Ama yine de, Mercedes'e bindiğiniz zaman güvende değilsiniz, ve mercedes para için insan yaşamını kısmete, kadere emanet ediyor. Elden gelen hiç birşey yok. Allah'larından bulsunlar diyorum; eğer bir Sırat Köprüsü varsa, o zaman hepimiz oradan geçeceğiz. İnsan canı ile bilerek oynayanların vicdanları, orada kendilerini ele verecektir.
Gördünüz mü, ben de sinirleniyorum bu kapitalist şirketlere. Ama pek bişi gelmiyor elimden.
Gerç benim sorunum sizinkine göre biraz daha kolay çözülebilir; eğer otobüslerde kemerlerin standart olarak sunulmasını istiyorsam, tek yapmam gereken, beni destekleyen büyük bir kamuoyu oluşturmak. Böylece Mercedes, o cici imajının zedelenmesinden tırsıp, kemerleri standart olarak sunar. Adamlar bunu para kaybetmekten korktukları için yapsalar da, ben tatmin olurum. Benim için önemli olan, onların kemerleri, insanların güvenliğinden endişe ettiklerinden dolayı stanadrt donanıma koymaları değil. Sadece, yapsınlar! Kafidir benim için. Ben maddi birşey istiyorum, ve onlar da maddi birşey istiyorlar.

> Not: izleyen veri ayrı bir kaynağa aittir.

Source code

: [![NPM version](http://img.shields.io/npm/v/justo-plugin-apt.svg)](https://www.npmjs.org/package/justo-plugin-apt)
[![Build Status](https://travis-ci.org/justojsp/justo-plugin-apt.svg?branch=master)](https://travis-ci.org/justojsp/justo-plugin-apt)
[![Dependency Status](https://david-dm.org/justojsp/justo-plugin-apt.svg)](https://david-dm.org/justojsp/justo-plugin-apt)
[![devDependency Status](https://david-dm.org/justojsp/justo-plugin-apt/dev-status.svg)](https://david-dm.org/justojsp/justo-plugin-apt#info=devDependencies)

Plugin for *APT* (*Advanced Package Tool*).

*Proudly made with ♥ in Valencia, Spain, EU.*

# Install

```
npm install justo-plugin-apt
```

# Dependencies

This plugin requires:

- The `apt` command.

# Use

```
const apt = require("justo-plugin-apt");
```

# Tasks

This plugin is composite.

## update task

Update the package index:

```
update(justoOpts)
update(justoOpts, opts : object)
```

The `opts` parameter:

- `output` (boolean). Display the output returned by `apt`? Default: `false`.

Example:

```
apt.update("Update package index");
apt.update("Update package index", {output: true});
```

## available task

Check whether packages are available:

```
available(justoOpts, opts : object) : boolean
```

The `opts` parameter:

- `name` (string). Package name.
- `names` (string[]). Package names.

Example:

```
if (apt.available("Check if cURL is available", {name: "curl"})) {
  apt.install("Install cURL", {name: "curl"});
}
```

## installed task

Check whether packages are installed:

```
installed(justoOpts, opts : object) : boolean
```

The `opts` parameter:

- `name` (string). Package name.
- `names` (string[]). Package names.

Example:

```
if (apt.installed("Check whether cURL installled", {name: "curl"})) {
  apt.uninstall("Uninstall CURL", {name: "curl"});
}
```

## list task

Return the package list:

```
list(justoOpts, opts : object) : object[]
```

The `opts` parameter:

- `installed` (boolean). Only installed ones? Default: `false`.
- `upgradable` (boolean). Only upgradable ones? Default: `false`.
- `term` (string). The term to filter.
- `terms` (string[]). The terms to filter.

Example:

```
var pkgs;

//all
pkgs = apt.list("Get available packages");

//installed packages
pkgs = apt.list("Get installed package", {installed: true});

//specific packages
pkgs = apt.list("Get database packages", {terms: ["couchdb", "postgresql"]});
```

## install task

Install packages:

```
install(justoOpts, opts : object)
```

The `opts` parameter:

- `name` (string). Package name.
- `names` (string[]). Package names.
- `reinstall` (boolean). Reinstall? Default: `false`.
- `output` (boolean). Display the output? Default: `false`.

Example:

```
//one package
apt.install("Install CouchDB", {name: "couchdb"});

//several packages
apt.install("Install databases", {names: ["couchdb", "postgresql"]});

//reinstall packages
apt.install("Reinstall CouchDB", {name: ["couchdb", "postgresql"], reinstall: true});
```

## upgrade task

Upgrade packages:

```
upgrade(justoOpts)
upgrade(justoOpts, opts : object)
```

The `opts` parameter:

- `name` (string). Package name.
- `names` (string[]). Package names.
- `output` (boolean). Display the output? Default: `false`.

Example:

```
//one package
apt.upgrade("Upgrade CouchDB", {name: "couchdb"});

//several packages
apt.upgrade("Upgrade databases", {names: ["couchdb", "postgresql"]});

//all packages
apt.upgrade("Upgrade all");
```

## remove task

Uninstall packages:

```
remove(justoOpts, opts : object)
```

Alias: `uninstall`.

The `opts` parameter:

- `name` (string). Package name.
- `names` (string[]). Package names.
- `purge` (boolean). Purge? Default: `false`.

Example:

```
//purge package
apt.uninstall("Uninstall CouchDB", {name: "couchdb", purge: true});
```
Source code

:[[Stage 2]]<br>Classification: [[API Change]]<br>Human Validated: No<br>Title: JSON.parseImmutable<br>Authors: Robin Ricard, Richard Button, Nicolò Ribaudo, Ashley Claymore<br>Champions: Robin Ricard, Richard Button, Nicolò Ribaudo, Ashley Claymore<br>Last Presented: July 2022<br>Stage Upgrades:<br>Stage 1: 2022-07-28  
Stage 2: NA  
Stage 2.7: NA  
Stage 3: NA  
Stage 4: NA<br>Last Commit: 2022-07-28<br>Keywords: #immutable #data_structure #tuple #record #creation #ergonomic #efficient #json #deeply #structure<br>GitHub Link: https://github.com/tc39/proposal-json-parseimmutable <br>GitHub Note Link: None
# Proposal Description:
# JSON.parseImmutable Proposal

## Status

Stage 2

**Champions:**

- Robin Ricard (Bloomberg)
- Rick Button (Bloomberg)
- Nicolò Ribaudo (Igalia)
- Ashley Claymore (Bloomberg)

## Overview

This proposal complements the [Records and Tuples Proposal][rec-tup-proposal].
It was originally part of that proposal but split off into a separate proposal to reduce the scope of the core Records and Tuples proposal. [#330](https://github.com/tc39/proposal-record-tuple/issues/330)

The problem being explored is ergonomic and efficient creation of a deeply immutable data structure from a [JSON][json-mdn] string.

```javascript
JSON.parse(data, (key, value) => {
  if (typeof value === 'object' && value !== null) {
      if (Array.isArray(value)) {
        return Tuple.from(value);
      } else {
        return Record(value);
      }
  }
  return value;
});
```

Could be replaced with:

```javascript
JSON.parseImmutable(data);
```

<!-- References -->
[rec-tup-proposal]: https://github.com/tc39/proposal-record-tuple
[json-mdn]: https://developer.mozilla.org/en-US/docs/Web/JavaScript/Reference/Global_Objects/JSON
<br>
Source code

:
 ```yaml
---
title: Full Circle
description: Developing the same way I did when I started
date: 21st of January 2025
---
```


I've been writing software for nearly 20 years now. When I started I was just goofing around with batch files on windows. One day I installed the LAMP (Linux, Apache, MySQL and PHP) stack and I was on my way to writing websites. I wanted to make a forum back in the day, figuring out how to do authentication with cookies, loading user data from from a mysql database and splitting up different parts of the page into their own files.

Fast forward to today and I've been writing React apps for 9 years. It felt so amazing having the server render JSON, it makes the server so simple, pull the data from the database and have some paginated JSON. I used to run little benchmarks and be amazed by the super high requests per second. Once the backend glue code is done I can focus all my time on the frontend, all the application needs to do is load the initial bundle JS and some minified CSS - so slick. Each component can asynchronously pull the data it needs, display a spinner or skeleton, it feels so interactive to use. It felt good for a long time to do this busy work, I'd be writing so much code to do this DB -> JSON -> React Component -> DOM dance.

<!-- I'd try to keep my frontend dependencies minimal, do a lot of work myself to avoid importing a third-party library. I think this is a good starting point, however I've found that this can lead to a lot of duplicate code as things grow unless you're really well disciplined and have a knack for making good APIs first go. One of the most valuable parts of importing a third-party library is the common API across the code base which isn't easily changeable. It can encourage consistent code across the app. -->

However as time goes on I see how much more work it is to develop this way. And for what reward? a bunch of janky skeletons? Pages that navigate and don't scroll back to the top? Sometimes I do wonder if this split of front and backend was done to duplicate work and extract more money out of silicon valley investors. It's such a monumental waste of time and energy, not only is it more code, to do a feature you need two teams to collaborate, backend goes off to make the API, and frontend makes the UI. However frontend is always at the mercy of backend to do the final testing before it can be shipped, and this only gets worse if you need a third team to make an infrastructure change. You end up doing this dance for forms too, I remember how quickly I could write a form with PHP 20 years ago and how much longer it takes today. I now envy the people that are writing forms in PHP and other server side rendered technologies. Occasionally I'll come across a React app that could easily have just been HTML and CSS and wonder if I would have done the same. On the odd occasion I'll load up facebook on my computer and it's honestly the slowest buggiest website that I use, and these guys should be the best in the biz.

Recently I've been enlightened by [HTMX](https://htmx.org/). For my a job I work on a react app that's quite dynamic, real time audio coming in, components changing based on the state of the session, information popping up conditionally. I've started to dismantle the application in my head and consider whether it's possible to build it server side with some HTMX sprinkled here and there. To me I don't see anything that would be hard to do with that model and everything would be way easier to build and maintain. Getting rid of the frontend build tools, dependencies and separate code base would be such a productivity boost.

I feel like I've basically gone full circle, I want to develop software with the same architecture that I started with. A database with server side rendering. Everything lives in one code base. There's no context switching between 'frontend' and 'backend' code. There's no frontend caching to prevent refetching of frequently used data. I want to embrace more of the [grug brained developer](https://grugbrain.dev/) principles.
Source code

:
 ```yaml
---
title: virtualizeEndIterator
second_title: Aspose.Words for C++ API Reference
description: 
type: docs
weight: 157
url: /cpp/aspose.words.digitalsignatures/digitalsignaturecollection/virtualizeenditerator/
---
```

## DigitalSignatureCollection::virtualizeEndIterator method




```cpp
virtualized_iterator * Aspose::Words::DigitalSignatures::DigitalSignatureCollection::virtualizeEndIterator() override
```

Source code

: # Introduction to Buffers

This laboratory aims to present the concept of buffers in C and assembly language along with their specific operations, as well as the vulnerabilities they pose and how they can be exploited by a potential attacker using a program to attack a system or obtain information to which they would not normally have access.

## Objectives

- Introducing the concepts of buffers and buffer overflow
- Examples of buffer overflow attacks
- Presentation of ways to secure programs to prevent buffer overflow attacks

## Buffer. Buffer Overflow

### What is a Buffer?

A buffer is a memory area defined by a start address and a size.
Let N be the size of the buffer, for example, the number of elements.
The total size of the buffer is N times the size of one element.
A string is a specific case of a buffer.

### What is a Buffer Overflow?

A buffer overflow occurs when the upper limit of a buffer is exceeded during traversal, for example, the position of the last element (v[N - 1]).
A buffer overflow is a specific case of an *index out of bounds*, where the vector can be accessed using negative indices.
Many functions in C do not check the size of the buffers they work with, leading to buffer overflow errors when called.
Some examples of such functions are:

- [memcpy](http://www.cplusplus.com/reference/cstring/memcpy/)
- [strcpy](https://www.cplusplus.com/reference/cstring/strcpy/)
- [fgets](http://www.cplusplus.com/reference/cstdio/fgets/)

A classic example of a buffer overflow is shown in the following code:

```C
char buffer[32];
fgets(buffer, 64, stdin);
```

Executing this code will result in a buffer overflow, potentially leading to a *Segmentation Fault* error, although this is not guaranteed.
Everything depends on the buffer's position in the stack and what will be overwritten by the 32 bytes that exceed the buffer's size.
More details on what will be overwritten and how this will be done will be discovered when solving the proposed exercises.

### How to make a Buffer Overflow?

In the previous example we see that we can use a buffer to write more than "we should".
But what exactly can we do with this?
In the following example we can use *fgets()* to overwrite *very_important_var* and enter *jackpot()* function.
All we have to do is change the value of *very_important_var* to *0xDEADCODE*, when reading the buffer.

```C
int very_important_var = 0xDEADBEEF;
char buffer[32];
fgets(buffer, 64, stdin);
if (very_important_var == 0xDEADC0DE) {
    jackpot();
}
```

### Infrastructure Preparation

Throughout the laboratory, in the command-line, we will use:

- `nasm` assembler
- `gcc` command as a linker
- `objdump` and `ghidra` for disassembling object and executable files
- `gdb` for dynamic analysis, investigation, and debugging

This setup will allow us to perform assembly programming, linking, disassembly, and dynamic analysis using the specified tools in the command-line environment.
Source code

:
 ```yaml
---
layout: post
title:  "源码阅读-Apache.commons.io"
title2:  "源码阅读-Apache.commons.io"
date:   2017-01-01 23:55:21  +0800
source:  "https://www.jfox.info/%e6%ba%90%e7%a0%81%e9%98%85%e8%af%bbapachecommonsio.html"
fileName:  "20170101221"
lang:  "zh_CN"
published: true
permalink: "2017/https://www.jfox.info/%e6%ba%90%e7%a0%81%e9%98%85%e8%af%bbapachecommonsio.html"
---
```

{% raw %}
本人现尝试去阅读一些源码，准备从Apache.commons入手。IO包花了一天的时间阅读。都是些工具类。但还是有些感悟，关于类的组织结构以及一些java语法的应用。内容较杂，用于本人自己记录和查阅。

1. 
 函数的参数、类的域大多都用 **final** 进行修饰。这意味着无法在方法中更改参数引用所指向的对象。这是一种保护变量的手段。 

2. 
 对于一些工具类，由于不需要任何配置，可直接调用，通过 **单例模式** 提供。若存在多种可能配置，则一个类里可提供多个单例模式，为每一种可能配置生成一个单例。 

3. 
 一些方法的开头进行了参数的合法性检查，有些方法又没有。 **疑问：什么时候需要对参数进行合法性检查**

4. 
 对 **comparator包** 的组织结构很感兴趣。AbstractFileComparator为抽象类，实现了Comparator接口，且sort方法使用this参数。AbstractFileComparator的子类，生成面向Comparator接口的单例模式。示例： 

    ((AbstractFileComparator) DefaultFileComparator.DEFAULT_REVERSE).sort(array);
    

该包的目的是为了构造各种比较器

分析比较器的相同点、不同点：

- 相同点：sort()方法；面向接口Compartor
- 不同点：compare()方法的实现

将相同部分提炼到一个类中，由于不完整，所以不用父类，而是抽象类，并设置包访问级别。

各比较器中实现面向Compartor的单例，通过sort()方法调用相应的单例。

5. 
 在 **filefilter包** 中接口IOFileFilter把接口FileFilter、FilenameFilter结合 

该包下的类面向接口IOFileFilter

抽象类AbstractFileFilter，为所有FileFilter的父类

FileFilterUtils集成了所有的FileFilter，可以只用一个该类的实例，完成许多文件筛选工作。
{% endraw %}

Ama sizin talepleriniz, benimkinden daha zorlu. Çünkü, sizin istediğiniz şey, biraz daha 'ruhani', ya da manevi.. Alfa'dan, size ilgi göstermesini bekliyorsunuz. İçten olmalarını bekliyorsunuz. Sizin içinizdeki heyecan ve aşkı, onların da görmelerini istiyorsunuz. Büyük ihtimalle hiçbirimizin almayacağı bir otomobili, Fiat galerilerinden ayrılmış, kıpkırmızı döşenmiş, özel Alfa bayiilerinde seyretmek istiyorsunuz... Durumunuz zor, çünkü karşınızdaki insanlar buna bir 'iş' olarak bakıyorlar.... Tatmin olabileceğinizi sanmıyorum.
Çok kötümser bir moda geçtim değil mi... İnşallah, göndereceğiniz mektup ciddiye alınır da, sizde sonra onu benim burnuma tutarsınız. Özel sektör ile ilgili düşüncelerim biraz değişir, o zaman.